In 1867 the subversive law on religious property issued by the Kingdom of Italy led to the closure of the Convent of the Capuchins of Acri. Those from the Convent, including Father Giacinto, found refuge in private homes granted by private citizens.

It was in this period that he began to write many works, many of which were not published, the most important of which were Lo Stato e la Chiesa (The State and the Church), L'Impero Germanico (The German Empire), L'Avvenire d'Europa (The Future of Europe), Ove siamo (Where We Are), Considerazioni dei giorni nostri (Considerations of Our Days), I manutengoli del brigantaggio sociale (The Maintainers of Social Brigandage), Il male dei nostri giorni (The Evil of Our Days), and Poveri e i Ricchi (The Poor and the Rich), which is considered his best book. These works never obtained the imprimatur of the ecclesiastical authority.

In 1870 Father Giacinto was appointed to supervise the reopening of the Capuchin Convent of Belmonte Calabro, closed pursuant to the Murat Law of 1809 and in the possession of the Del Giudice family. The attempt failed two years later due to a lack of religious interest.

On 28 November 1875 Father Giacinto was elected IV Provincial Definitor.
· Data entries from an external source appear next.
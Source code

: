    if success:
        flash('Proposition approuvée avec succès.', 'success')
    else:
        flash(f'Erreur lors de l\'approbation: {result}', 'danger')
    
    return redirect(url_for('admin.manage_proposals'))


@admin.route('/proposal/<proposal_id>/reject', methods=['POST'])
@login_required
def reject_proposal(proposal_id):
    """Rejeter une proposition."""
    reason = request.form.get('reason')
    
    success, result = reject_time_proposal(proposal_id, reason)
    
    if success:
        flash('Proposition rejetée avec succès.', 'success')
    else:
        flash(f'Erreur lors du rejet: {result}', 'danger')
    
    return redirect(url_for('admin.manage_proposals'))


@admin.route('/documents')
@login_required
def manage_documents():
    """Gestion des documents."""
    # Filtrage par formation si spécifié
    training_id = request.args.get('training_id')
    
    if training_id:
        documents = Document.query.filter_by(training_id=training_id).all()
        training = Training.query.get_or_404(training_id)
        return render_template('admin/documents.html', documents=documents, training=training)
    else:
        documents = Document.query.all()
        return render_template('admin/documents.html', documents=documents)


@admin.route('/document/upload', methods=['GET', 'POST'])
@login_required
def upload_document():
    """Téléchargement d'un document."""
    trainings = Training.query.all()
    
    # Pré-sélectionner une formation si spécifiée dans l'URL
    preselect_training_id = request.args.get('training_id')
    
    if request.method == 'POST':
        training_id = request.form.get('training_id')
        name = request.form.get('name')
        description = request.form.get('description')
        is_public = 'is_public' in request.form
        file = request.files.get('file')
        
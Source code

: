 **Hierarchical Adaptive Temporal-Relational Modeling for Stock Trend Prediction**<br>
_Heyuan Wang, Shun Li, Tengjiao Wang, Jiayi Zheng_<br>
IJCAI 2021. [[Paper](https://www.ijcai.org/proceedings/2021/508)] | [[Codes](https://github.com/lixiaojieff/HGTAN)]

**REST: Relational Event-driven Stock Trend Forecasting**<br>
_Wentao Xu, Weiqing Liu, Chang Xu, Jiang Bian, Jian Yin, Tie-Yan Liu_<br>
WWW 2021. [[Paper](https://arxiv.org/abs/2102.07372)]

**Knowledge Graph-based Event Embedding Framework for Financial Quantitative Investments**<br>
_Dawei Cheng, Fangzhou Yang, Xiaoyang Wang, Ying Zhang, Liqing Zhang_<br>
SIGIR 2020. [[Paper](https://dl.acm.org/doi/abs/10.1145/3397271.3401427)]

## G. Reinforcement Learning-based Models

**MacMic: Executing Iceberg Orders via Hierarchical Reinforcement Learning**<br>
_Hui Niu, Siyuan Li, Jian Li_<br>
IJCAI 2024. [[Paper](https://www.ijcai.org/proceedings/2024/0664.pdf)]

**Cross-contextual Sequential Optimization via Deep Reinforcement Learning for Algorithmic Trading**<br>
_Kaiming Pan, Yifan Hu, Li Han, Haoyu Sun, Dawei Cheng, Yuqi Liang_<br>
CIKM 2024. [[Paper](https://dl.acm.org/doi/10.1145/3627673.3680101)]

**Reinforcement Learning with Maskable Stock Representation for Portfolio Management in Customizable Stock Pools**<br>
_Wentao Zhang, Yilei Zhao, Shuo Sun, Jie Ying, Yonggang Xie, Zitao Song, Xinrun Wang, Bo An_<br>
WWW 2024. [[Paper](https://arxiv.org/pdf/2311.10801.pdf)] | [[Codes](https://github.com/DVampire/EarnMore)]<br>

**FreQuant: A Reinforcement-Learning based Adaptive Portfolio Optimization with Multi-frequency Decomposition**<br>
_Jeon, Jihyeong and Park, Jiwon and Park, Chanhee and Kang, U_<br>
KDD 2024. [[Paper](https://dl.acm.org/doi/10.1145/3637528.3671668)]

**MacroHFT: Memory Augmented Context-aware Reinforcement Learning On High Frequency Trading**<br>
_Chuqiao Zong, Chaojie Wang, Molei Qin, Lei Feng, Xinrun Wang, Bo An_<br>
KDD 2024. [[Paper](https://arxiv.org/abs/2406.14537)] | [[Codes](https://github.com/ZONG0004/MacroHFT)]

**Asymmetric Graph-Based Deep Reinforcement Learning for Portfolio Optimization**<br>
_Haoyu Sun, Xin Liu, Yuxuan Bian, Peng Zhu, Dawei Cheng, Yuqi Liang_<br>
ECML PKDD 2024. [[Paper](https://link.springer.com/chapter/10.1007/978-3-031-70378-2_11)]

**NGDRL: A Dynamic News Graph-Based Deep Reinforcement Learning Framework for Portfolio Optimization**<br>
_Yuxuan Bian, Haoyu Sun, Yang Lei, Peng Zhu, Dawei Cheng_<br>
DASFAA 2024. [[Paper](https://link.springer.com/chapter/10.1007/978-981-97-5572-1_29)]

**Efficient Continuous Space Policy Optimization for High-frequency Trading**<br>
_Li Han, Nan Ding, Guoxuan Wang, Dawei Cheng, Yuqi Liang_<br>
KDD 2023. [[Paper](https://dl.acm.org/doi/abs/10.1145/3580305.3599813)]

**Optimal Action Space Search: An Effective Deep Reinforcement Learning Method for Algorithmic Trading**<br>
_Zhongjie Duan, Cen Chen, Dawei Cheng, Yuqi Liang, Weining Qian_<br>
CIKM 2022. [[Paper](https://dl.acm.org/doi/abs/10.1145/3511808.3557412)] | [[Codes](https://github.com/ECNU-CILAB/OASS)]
He continued with this role the work of acquiring ex-convents, and on 5 September 1881 he managed to purchase the Convent of Morano Calabro; on 2 October 1884 he acquired the Convent of Saracena.

In 1882 Father Giacinto, whose name had reached the ecclesiastical hierarchies in Rome, was invited to act as secretary to Cardinal Giovanni Massaia, but he refused the proposal.

On 9 May 1884 he was proclaimed Provincial Father in Rome: his mandate ended on 27 March 1885: and at this point he was called to Rome, where he arrived in the company of Brother Bernardo of Montalto Uffugo.

In 1887 Pope Leo XIII appointed him Consultor of the Index Librorum Prohibitorum.

From Rome he oversaw the reopening of a Capuchin convent in Acri, and on 11 May 1893 he was one of the promoters of the foundation of the Basilica of the Blessed Angelo da Acri, the new headquarters for the Capuchins.

In 1895, as Consultor of the Index Librorum Prohibitorum, he participated in the Second Preparatory Congregation, which discussed evolution and its ideals from the church.

In 1897 he returned to Acri from Rome, and found the Basilica of the Beato Angelo already completed.

On 4 October 1899 Father Giacinto was the victim of a robbery, following which he suffered apoplexy. On 24 October 1899, Father Giacinto died on the day before his 60th Birthday.

== Main Works ==
- La Chiesa e lo Stato. Considerazioni teologico-filosofiche, Tip. SS Concezione, Firenze 1875.
- Scritti letterari-religiosi, Cellini, Firenze 1876.
- Il beato Angelo da Acri e la Madonna Addolorata, Tip. Editrice-industriale, Roma 1885.
- I poveri e i ricchi, Tip. SS. Concezione, Firenze 1885.
- Il male dei nostri giorni, Tip. Editrice-industriale, Roma 1886.
- Racconti miracolosi per istruire dilettando, 2 voll., II ed. rifatta, Tip. Armanni, Roma 1887.
- Per il terzo centenario di S. Felice da Cantalice cappuccino, Tip. Armanni, Roma 1887.
- Compendio della vita del beato Felice da Nicosia, cappuccino, Tip. Vaticana, Roma 1888.
- Discorsi religiosi per i tempi che corrono, 2 voll., Tip. Lucentini, Roma 1889.
- Compendio della vita del venerabile Lorenzo da Zibello, sacerdote cappuccino, Tip. Guerra e Mirri, Roma 1890.
- Compendio della vita del B. Angelo da Acri missionario cappuccino, Tip. Artigianelli, Roma 1894.
- Poche cose intorno la predicazione cattolica, Tip. Fruscione e Negri, Salerno 1895.
- Vita di S. Giuseppe da Leonessa, missionario cappuccino, Tip. Artigianelli, Roma 1896.

== Bibliography ==

- Gennaro Osso, Il Cappuccino Mendicante Padre Giacinto Osso da Belmonte, ed. Comunità Montana Medio Tirreno Pollino, Paola s.d
- Giacinto da Belmonte on BeWeb, Italian Episcopal Conference.